Plus while I passed two of the three proactive tests I did fail one.
It is an odd one as one host passes (79.27 MB/s) and one fails (4.88 MB/s). Of course, while writing this and redoing the test to confirm things, it turns out that test is now passed. But of course it is missing my third host. I have a 10 GB switch, and 10 GB network cards – more expense, but also I did not think I should have network issues!
But I continued on as VSAN worked for me previously and I was very excited to have all this storage, and likely even more excited to have VSAN in the lab again. And then it came crashing down on me – and you can read about it here. If I had checked the HCL I could have avoided this – maybe even avoid the big expenditure I cannot use! However, in checking the HCL now I find it is very confusing. The Dell PERC 6/i Adapter looks like it is supported even if it shows Warning in the Health app. It does connect to a VMware KB article that will help you find more info on firmware for your adapter – for Dell however it connects to generic web site and I cannot find any VSAN support info. However that is vSphere support. For VSAN support you need to go here, (you may need to toggle the mode by clicking on build your own, and select I/O controller) and it shows no support at all for the Dell PERC 6/i adapter at all. So I guess the warning in the VSAN Health should be error!
I cannot get three new controllers that are supported. Too much money. So I guess VSAN is now out of my lab. Not sure what to do with the extra HDD and SSD I have!
So while it is obvious, make sure you check the darn HCL before you buy or build! Even if you think you know better.
Very sad to see you go VSAN – may we meet again when I am better prepared!
- 8/18/16 – I deleted the diskgroups, and disabled VSAN (had to enable to delete the diskgroups) and reboot each host. Have I mentioned how much I like maintenance mode? After the three hosts in this cluster rebooted – without in fact the long delay on a VSAN message – they have now run the night. I logged in remotely via View this morning and all looks good. So it seems like VSAN was actually destabilizing my hosts. I guess that controller should not be on the HCL and should not say warning, but danger!
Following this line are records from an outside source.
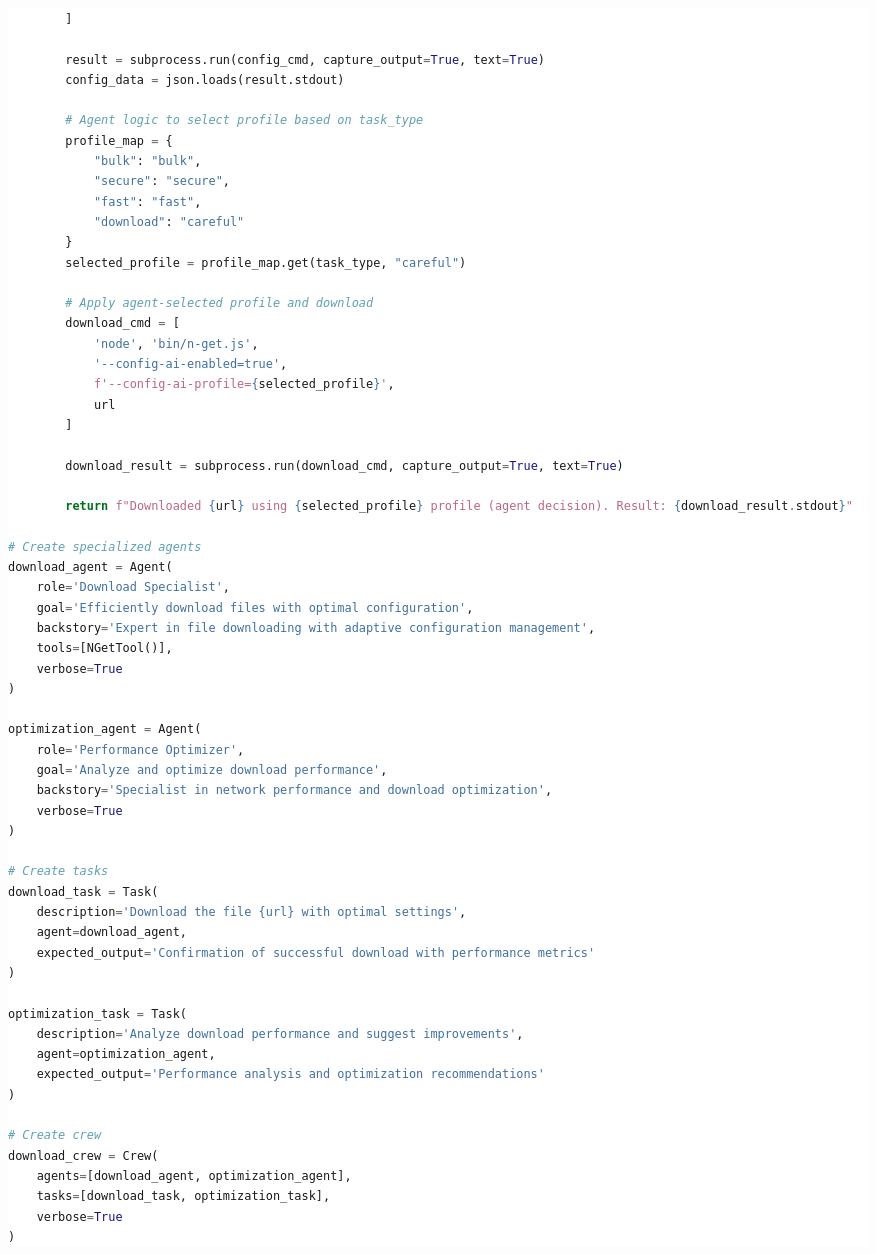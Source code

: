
```python
        ]
        
        result = subprocess.run(config_cmd, capture_output=True, text=True)
        config_data = json.loads(result.stdout)
        
        # Agent logic to select profile based on task_type
        profile_map = {
            "bulk": "bulk",
            "secure": "secure", 
            "fast": "fast",
            "download": "careful"
        }
        selected_profile = profile_map.get(task_type, "careful")
        
        # Apply agent-selected profile and download
        download_cmd = [
            'node', 'bin/n-get.js',
            '--config-ai-enabled=true',
            f'--config-ai-profile={selected_profile}',
            url
        ]
        
        download_result = subprocess.run(download_cmd, capture_output=True, text=True)
        
        return f"Downloaded {url} using {selected_profile} profile (agent decision). Result: {download_result.stdout}"

# Create specialized agents
download_agent = Agent(
    role='Download Specialist',
    goal='Efficiently download files with optimal configuration',
    backstory='Expert in file downloading with adaptive configuration management',
    tools=[NGetTool()],
    verbose=True
)

optimization_agent = Agent(
    role='Performance Optimizer',
    goal='Analyze and optimize download performance',
    backstory='Specialist in network performance and download optimization',
    verbose=True
)

# Create tasks
download_task = Task(
    description='Download the file {url} with optimal settings',
    agent=download_agent,
    expected_output='Confirmation of successful download with performance metrics'
)

optimization_task = Task(
    description='Analyze download performance and suggest improvements',
    agent=optimization_agent,
    expected_output='Performance analysis and optimization recommendations'
)

# Create crew
download_crew = Crew(
    agents=[download_agent, optimization_agent],
    tasks=[download_task, optimization_task],
    verbose=True
)

```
- 8/16/16 – I got everything off of VSAN – nothing lost. And so no virtual machines on it, roughly 12 hours later, maybe a little less and I have the issue again. The host gets disconnected. This time same as last time. So not sure, but it doesn’t seem like a VSAN issue in that there is no load. I also discovered this morning that there was a bad disk on this host so I removed it from the disk group on this host. And let it sit all day. Now it is broken again. I was about to put one VM on VSAN to see if that would work for longer than a day. But I guess not IO related since nothing was on VSAN! I have now disable VSAN and restart so far 2 host, and yet the problem came back. Maybe 3 or 4 hours later, and it is the same host. Very odd. And twice now the issue has repair itself in a few minutes. But watch a host restart I see more VSAN messages than I think I should. It slows down boot quite a lot. So I am going to delete the diskgroups.
=== END ===